The recipe there is for two loaves, and as decadent as this bread is, my family doesn’t need me to make both. The recipe doesn’t halve intuitively, so I did some experimentation and the recipe below creates one loaf while still keeping the flavor and texture that makes this bread amazing.
Start by mixing together all the wet ingredients except the buttermilk and water. Then add the dry ingredients and mix them, then finish with the buttermilk and water (make sure you mix those in on low. I made the mistake of spraying buttermilk all over my kitchen. Not a pretty sight…) This gives you a thick batter, like this:
You’ll use a spatula to spread that batter into a regular greased loaf pan (or mini-loaf pan.
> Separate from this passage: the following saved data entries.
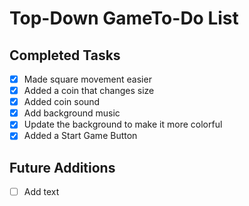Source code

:# Top-Down GameTo-Do List

## Completed Tasks
- [x] Made square movement easier
- [x] Added a coin that changes size
- [x] Added coin sound
- [x] Add background music
- [x] Update the background to make it more colorful
- [x] Added a Start Game Button

## Future Additions
- [ ] Add text


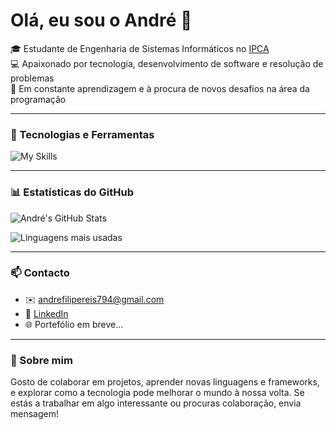 # Olá, eu sou o André 👋

🎓 Estudante de Engenharia de Sistemas Informáticos no [IPCA](https://ipca.pt)  
💻 Apaixonado por tecnologia, desenvolvimento de software e resolução de problemas  
🚀 Em constante aprendizagem e à procura de novos desafios na área da programação

---

### 🧰 Tecnologias e Ferramentas

![My Skills](https://skillicons.dev/icons?i=python,java,js,html,css,react,nodejs,mysql,git,github,linux)

---

### 📊 Estatísticas do GitHub

![André's GitHub Stats](https://github-readme-stats.vercel.app/api?username=Andrezz1&show_icons=true&theme=github_dark&hide_title=true)

![Linguagens mais usadas](https://github-readme-stats.vercel.app/api/top-langs/?username=Andrezz1&layout=compact&theme=github_dark)

---

### 📫 Contacto

- ✉️ andrefilipereis794@gmail.com  
- 💼 [LinkedIn](https://www.linkedin.com/in/andre-reis727/)  
- 🌐 Portefólio em breve...

---

### 📌 Sobre mim

Gosto de colaborar em projetos, aprender novas linguagens e frameworks, e explorar como a tecnologia pode melhorar o mundo à nossa volta. Se estás a trabalhar em algo interessante ou procuras colaboração, envia mensagem!


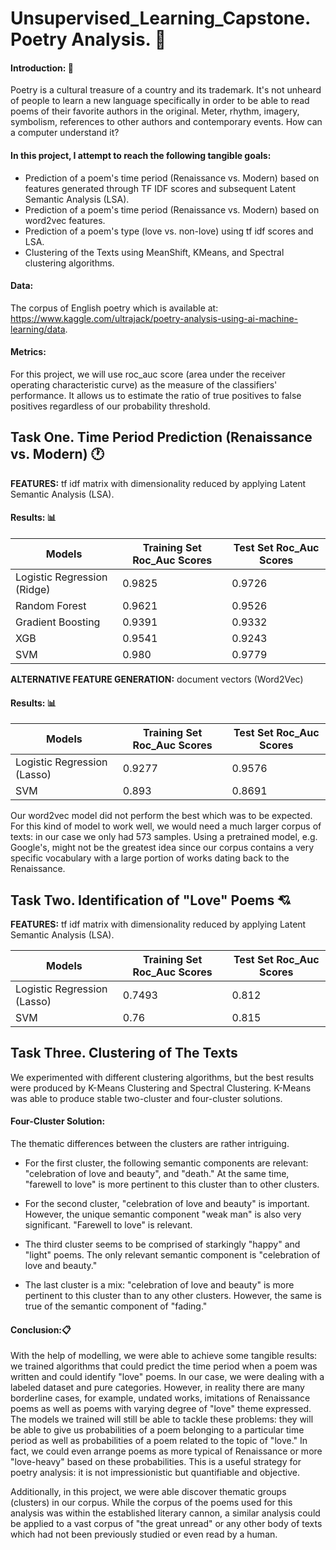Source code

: # Unsupervised_Learning_Capstone. Poetry Analysis. :book:

#### Introduction: :european_castle:
Poetry is a cultural treasure of a country and its trademark. It's not unheard of people to learn a new language specifically in order to be able to read poems of their favorite authors in the original. Meter, rhythm, imagery, symbolism, references to other authors and contemporary events. How can a computer understand it?

#### In this project, I attempt to reach the following tangible goals:  
* Prediction of a poem's time period (Renaissance vs. Modern) based on features generated through TF IDF scores and subsequent Latent Semantic Analysis (LSA).
* Prediction of a poem's time period (Renaissance vs. Modern) based on word2vec features.
* Prediction of a poem's type (love vs. non-love) using tf idf scores and LSA.
* Clustering of the Texts using MeanShift, KMeans, and Spectral clustering algorithms.

#### Data:
The corpus of English poetry which is available at: https://www.kaggle.com/ultrajack/poetry-analysis-using-ai-machine-learning/data.

#### Metrics:
For this project, we will use roc_auc score (area under the receiver operating characteristic curve) as the measure of the classifiers' performance. It allows us to estimate the ratio of true positives to false positives regardless of our probability threshold.

## Task One. Time Period Prediction (Renaissance vs. Modern) :clock1:

**FEATURES:** tf idf matrix with dimensionality reduced by applying Latent Semantic Analysis (LSA).

#### Results: :bar_chart:
Models | Training Set Roc_Auc Scores |Test Set Roc_Auc Scores
------------ | ------------- |-------------
Logistic Regression (Ridge)|	0.9825|	0.9726
Random Forest	|0.9621|	0.9526
Gradient Boosting	|0.9391|	0.9332
XGB	|0.9541|	0.9243
SVM	|0.980|	0.9779

**ALTERNATIVE FEATURE GENERATION:** document vectors (Word2Vec)

#### Results: :bar_chart:
Models | Training Set Roc_Auc Scores |Test Set Roc_Auc Scores
------------ | ------------- |-------------
Logistic Regression (Lasso)|	0.9277|	0.9576
SVM	|0.893|	0.8691

Our word2vec model did not perform the best which was to be expected. For this kind of model to work well, we would need a much larger corpus of texts: in our case we only had 573 samples. Using a pretrained model, e.g. Google's, might not be the greatest idea since our corpus contains a very specific vocabulary with a large portion of works dating back to the Renaissance.

## Task Two. Identification of "Love" Poems :cupid:
**FEATURES:** tf idf matrix with dimensionality reduced by applying Latent Semantic Analysis (LSA).

Models | Training Set Roc_Auc Scores |Test Set Roc_Auc Scores
------------ | ------------- |-------------
Logistic Regression (Lasso)|	0.7493|	0.812
SVM|	0.76|	0.815

## Task Three. Clustering of The Texts

We experimented with different clustering algorithms, but the best results were produced by K-Means Clustering and Spectral Clustering. K-Means was able to produce stable two-cluster and four-cluster solutions.

#### Four-Cluster Solution:
The thematic differences between the clusters are rather intriguing. 

* For the first cluster, the following semantic components are relevant: "celebration of love and beauty", and "death." At the same time, "farewell to love" is more pertinent to this cluster than to other clusters.

* For the second cluster, "celebration of love and beauty" is important. However, the unique semantic component "weak man" is also very significant. "Farewell to love" is relevant.

* The third cluster seems to be comprised of starkingly "happy" and "light" poems. The only relevant semantic component is "celebration of love and beauty."

* The last cluster is a mix: "celebration of love and beauty" is more pertinent to this cluster than to any other clusters. However, the same is true of the semantic component of "fading." 

#### Conclusion::clipboard:
With the help of modelling, we were able to achieve some tangible results: we trained algorithms that could predict the time period when a poem was written and could identify "love" poems. In our case, we were dealing with a labeled dataset and pure categories. However, in reality there are many borderline cases, for example, undated works, imitations of Renaissance poems as well as poems with varying degree of "love" theme expressed. The models we trained will still be able to tackle these problems: they will be able to give us probabilities of a poem belonging to a particular time period as well as probabilities of a poem related to the topic of "love." In fact, we could even arrange poems as more typical of Renaissance or more "love-heavy" based on these probabilities. This is a useful strategy for poetry analysis: it is not impressionistic but quantifiable and objective.

Additionally, in this project, we were able discover thematic groups (clusters) in our corpus. While the corpus of the poems used for this analysis was within the established literary cannon, a similar analysis could be applied to a vast corpus of "the great unread" or any other body of texts which had not been previously studied or even read by a human.
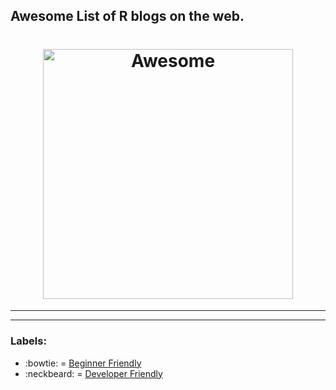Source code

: ## Awesome List of R blogs on the web. 

<h1 align="center">
	<img width="400" src="https://howtolearn.me/wp-content/uploads/2014/08/r-programming-logo.png" alt="Awesome">
</h1>


----------


----------


### Labels:
-  :bowtie: = [Beginner Friendly](www.test.com) 
-  :neckbeard: = [Developer Friendly](www.test2.com)
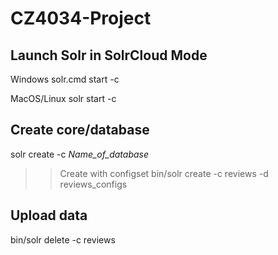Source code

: # CZ4034-Project

## Launch Solr in SolrCloud Mode
Windows
solr.cmd start -c

MacOS/Linux
solr start -c

## Create core/database
solr create -c *Name_of_database*
 >> Create with configset
bin/solr create -c reviews -d reviews_configs

## Upload data
bin/solr delete -c reviews
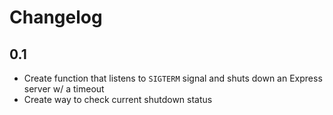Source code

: # Changelog

## 0.1

* Create function that listens to `SIGTERM` signal and shuts down an Express server w/ a timeout
* Create way to check current shutdown status
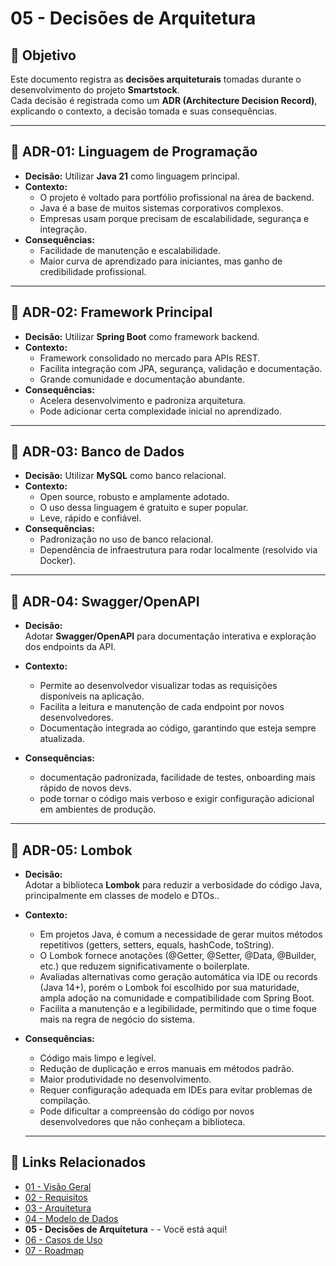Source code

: # 05 - Decisões de Arquitetura

## 🎯 Objetivo
Este documento registra as **decisões arquiteturais** tomadas durante o desenvolvimento do projeto **Smartstock**.  
Cada decisão é registrada como um **ADR (Architecture Decision Record)**, explicando o contexto, a decisão tomada e suas consequências.

---

## 📌 ADR-01: Linguagem de Programação
- **Decisão:** Utilizar **Java 21** como linguagem principal.  
- **Contexto:**  
  - O projeto é voltado para portfólio profissional na área de backend.  
  - Java é a base de muitos sistemas corporativos complexos. 
  - Empresas usam porque precisam de escalabilidade, segurança e integração.  
- **Consequências:**  
  - Facilidade de manutenção e escalabilidade.  
  - Maior curva de aprendizado para iniciantes, mas ganho de credibilidade profissional.  

---

## 📌 ADR-02: Framework Principal
- **Decisão:** Utilizar **Spring Boot** como framework backend.  
- **Contexto:**  
  - Framework consolidado no mercado para APIs REST.  
  - Facilita integração com JPA, segurança, validação e documentação.  
  - Grande comunidade e documentação abundante.  
- **Consequências:**  
  - Acelera desenvolvimento e padroniza arquitetura.  
  - Pode adicionar certa complexidade inicial no aprendizado.  

---

## 📌 ADR-03: Banco de Dados
- **Decisão:** Utilizar **MySQL** como banco relacional.  
- **Contexto:**    
  - Open source, robusto e amplamente adotado.
  - O uso dessa linguagem é gratuito e super popular.
  - Leve, rápido e confiável.
- **Consequências:**  
  - Padronização no uso de banco relacional.  
  - Dependência de infraestrutura para rodar localmente (resolvido via Docker).  

---

## 📌 ADR-04: Swagger/OpenAPI
- **Decisão:**  
  Adotar **Swagger/OpenAPI** para documentação interativa e exploração dos endpoints da API.

- **Contexto:**  
  - Permite ao desenvolvedor visualizar todas as requisições disponíveis na aplicação.  
  - Facilita a leitura e manutenção de cada endpoint por novos desenvolvedores.  
  - Documentação integrada ao código, garantindo que esteja sempre atualizada.  

- **Consequências:**  
  - documentação padronizada, facilidade de testes, onboarding mais rápido de novos devs.  
  - pode tornar o código mais verboso e exigir configuração adicional em ambientes de produção.

---

## 📌 ADR-05: Lombok
- **Decisão:**  
  Adotar a biblioteca **Lombok** para reduzir a verbosidade do código Java, principalmente em classes de modelo e DTOs..

- **Contexto:**  
  - Em projetos Java, é comum a necessidade de gerar muitos métodos repetitivos (getters, setters, equals, hashCode, toString).
  - O Lombok fornece anotações (@Getter, @Setter, @Data, @Builder, etc.) que reduzem significativamente o boilerplate.  
  - Avaliadas alternativas como geração automática via IDE ou records (Java 14+), porém o Lombok foi escolhido por sua maturidade, ampla adoção na comunidade e compatibilidade com Spring Boot.
  - Facilita a manutenção e a legibilidade, permitindo que o time foque mais na regra de negócio do sistema.

- **Consequências:**  
  - Código mais limpo e legível.  
  - Redução de duplicação e erros manuais em métodos padrão.
  - Maior produtividade no desenvolvimento.
  - Requer configuração adequada em IDEs para evitar problemas de compilação.
  - Pode dificultar a compreensão do código por novos desenvolvedores que não conheçam a biblioteca.


  --- 

## 📂 Links Relacionados
- [01 - Visão Geral](01-visão-geral.md)  
- [02 - Requisitos](02-requisitos.md)
- [03 - Arquitetura](03-arquitetura.md)
- [04 - Modelo de Dados](04-modelo-dados.md)
- **05 - Decisões de Arquitetura** - - Você está aqui!
- [06 - Casos de Uso](06-casos-uso.md)
- [07 - Roadmap](07-roadmap.md)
I’m pretty much obsessed with mini-loaves right now!). In another bowl, combine the ingredients for the topping.
Sprinkle the topping over the bread, then pop it in the oven and bake at 350 for 50-60 minutes, or until a knife comes out clean-ish.
I love trying to get this bread out of the pan without breaking it (not). Loosen the edges of the bread as soon as it comes out of the oven, and then again a few minutes later. I turn it out over a plate because the sugar topping comes off and makes a crazy mess. That’s okay, though, because it gives you that crinkly-top look, and it tastes delicious!